これは勉強になった。専門家による大聖堂の本はいくつかあるが、本書のように数値を重視する建築史家(だと思う)が社会史的に論じたものは、意外に少ないからである。著者はランス大学(というのがあるそうな)の教授で、ランス大聖堂に関する研究で博士号を取得した。ランス大好きっこである。

「ジャン・コスも強調しているように、建築の歴史とは、内部空間をできるだけ広げ、採光窓を大きくあけるべく、いかにして重い石材の使用量を減らしてゆくかという、建築師の絶えざる戦いにほかならない。古代エジプトの多柱造りのホールでは、…石材量は、建物の容積の35パーセントにも及んでいる。…ゴシック建築に至って、石材の容積比は急激に下がり、約9パーセントになった」。(70頁)
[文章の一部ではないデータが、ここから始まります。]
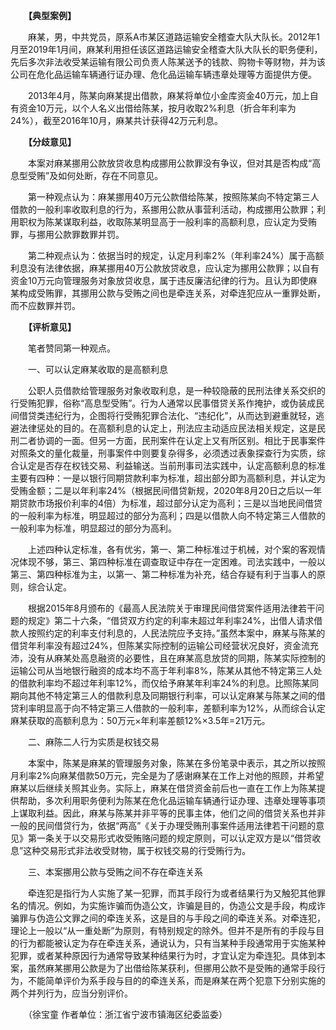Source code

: 　　**【典型案例】**

　　麻某，男，中共党员，原系A市某区道路运输安全稽查大队大队长。2012年1月至2019年1月间，麻某利用担任该区道路运输安全稽查大队大队长的职务便利，先后多次非法收受某运输有限公司负责人陈某送予的钱款、购物卡等财物，并为该公司在危化品运输车辆通行证办理、危化品运输车辆违章处理等方面提供方便。

　　2013年4月，陈某向麻某提出借款，麻某将单位小金库资金40万元，加上自有资金10万元，以个人名义出借给陈某，按月收取2%利息（折合年利率为24%），截至2016年10月，麻某共计获得42万元利息。

　　**【分歧意见】**

　　本案对麻某挪用公款放贷收息构成挪用公款罪没有争议，但对其是否构成“高息型受贿”及如何处断，存在不同意见。

　　第一种观点认为：麻某挪用40万元公款借给陈某，按照陈某向不特定第三人借款的一般利率收取利息的行为，系挪用公款从事营利活动，构成挪用公款罪；利用职权为陈某谋取利益，收取陈某明显高于一般利率的高额利息，应认定为受贿罪，与挪用公款罪数罪并罚。

　　第二种观点认为：依据当时的规定，认定月利率2%（年利率24%）属于高额利息没有法律依据，麻某挪用40万公款放贷收息，应认定为挪用公款罪；以自有资金10万元向管理服务对象放贷收息，属于违反廉洁纪律的行为。且认为即使麻某构成受贿罪，其挪用公款与受贿之间也是牵连关系，对牵连犯应从一重罪处断，而不应数罪并罚。

　　**【评析意见】**

　　笔者赞同第一种观点。

　　一、可以认定麻某收取的是高额利息

　　公职人员借款给管理服务对象收取利息，是一种较隐蔽的民刑法律关系交织的行受贿犯罪，俗称“高息型受贿”。行为人通常以民事借贷关系作掩护，或伪装成民间借贷类违纪行为，企图将行受贿犯罪合法化、“违纪化”，从而达到避重就轻，逃避法律惩处的目的。在高额利息的认定上，刑法应主动适应民法相关规定，这是民刑二者协调的一面。但另一方面，民刑案件在认定上又有所区别。相比于民事案件对照条文的量化裁量，刑事案件中则要复杂得多，必须透过表象探查行为实质，综合认定是否存在权钱交易、利益输送。当前刑事司法实践中，认定高额利息的标准主要有四种：一是以银行同期贷款利率为标准，超出部分即为高额利息，并认定为受贿金额；二是以年利率24%（根据民间借贷新规，2020年8月20日之后以一年期贷款市场报价利率的4倍）为标准，超过部分认定为高利；三是以当地民间借贷的一般利率为标准，明显超过的部分为高利；四是以借款人向不特定第三人借款的一般利率为标准，明显超过的部分为高利。

　　上述四种认定标准，各有优劣，第一、第二种标准过于机械，对个案的客观情况体现不够，第三、第四种标准在调查取证中存在一定困难。司法实践中，一般以第三、第四种标准为主，以第一、第二种标准为补充，结合存疑有利于当事人的原则，综合认定。

　　根据2015年8月颁布的《最高人民法院关于审理民间借贷案件适用法律若干问题的规定》第二十六条，“借贷双方约定的利率未超过年利率24%，出借人请求借款人按照约定的利率支付利息的，人民法院应予支持。”虽然本案中，麻某与陈某的借贷年利率没有超过24%，但陈某实际控制的运输公司经营状况良好，资金流充沛，没有从麻某处高息融资的必要性，且在麻某高息放贷的同期，陈某实际控制的运输公司从当地银行融资的成本均不高于年利率8%，陈某从其他不特定第三人处的借款利率均不超过年利率12%，而仅给予麻某年利率24%的利息。比照陈某同期向其他不特定第三人的借款利息及同期银行利率，可以认定麻某与陈某之间的借贷利率明显高于向不特定第三人借款的一般利率，差额利率为12%，从而综合认定麻某获取的高额利息为：50万元×年利率差额12%×3.5年=21万元。

　　二、麻陈二人行为实质是权钱交易

　　本案中，陈某是麻某的管理服务对象，陈某在多份笔录中表示，其之所以按照月利率2%向麻某借款50万元，完全是为了感谢麻某在工作上对他的照顾，并希望麻某以后继续关照其业务。实际上，麻某在借贷资金前后也一直在工作上为陈某提供帮助，多次利用职务便利为陈某在危化品运输车辆通行证办理、违章处理等事项上谋取利益。因此，麻某与陈某并非平等的民事主体，他们之间的借贷关系也并非一般的民间借贷行为，依据“两高”《关于办理受贿刑事案件适用法律若干问题的意见》第一条关于以交易形式收受贿赂问题的规定原则，可以认定双方是以“借贷收息”这种交易形式非法收受财物，属于权钱交易的行受贿行为。

　　三、本案挪用公款与受贿之间不存在牵连关系

　　牵连犯是指行为人实施了某一犯罪，而其手段行为或者结果行为又触犯其他罪名的情况。例如，为实施诈骗而伪造公文，诈骗是目的，伪造公文是手段，构成诈骗罪与伪造公文罪之间的牵连关系，这是目的与手段之间的牵连关系。对牵连犯，理论上一般以“从一重处断”为原则，有特别规定的除外。但并不是所有的手段与目的行为都能被认定为存在牵连关系，通说认为，只有当某种手段通常用于实施某种犯罪，或者某种原因行为通常导致某种结果行为时，才宜认定为牵连犯。具体到本案，虽然麻某挪用公款是为了出借给陈某获利，但挪用公款不是受贿的通常手段行为，不能简单评价为系手段与目的的牵连关系，而是麻某在两个犯意下分别实施的两个并列行为，应当分别评价。

　　（徐宝童 作者单位：浙江省宁波市镇海区纪委监委）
この認識が正しいのかどうかわたしにはわからないが、眼からうろこが落ちたような気がした。先日三十三間堂(1164年着工と書かれていたので、ウプサラ大司教座の創設と同年)をまわったとき、イギリス人が「なんで宗教建築なのに高くないのか。仏教は天国という観念はないのか」と言うので、「天国云々はともかく、西洋だってロマネスク以前はべつにそそり立ってねーだろ」と返した。ゴシック以前の西洋中世最大の宗教建築はクリュニー修道院だと思うが、ゴシックまでは建築が天に向かうという観念はなかったのだろうか。ここは建築思想史の人にきいてみたいところ。

あと、中世の石工組合と近世のフリーメーソンは全く関係ないとかかれていた。あたりまえだっつーの。

あとがきによれば、ドゥムイは、15世紀ランス大聖堂の聖歌隊の少年を主人公とした歴史小説『少年と大聖堂』を物したそうである。大聖堂を舞台にした小説にはこちらの名作があるので、それとどう差別化されているのか興味をひかれる。フォレットは一流の歴史家に協力を仰いだが、それでも彼自身は歴史家ではない。対しドゥムイは、史料解読を生業とする歴史家である。細部は申し分なかろう。あとはエンターテイメント性がどれほどか、である。誰か訳してくれんかねえ。

こちらもどうかと思ったが、本書もあとがき(12頁!)で訳者がしゃべりすぎである。翻訳自体は癖がなく、とても読みやすい。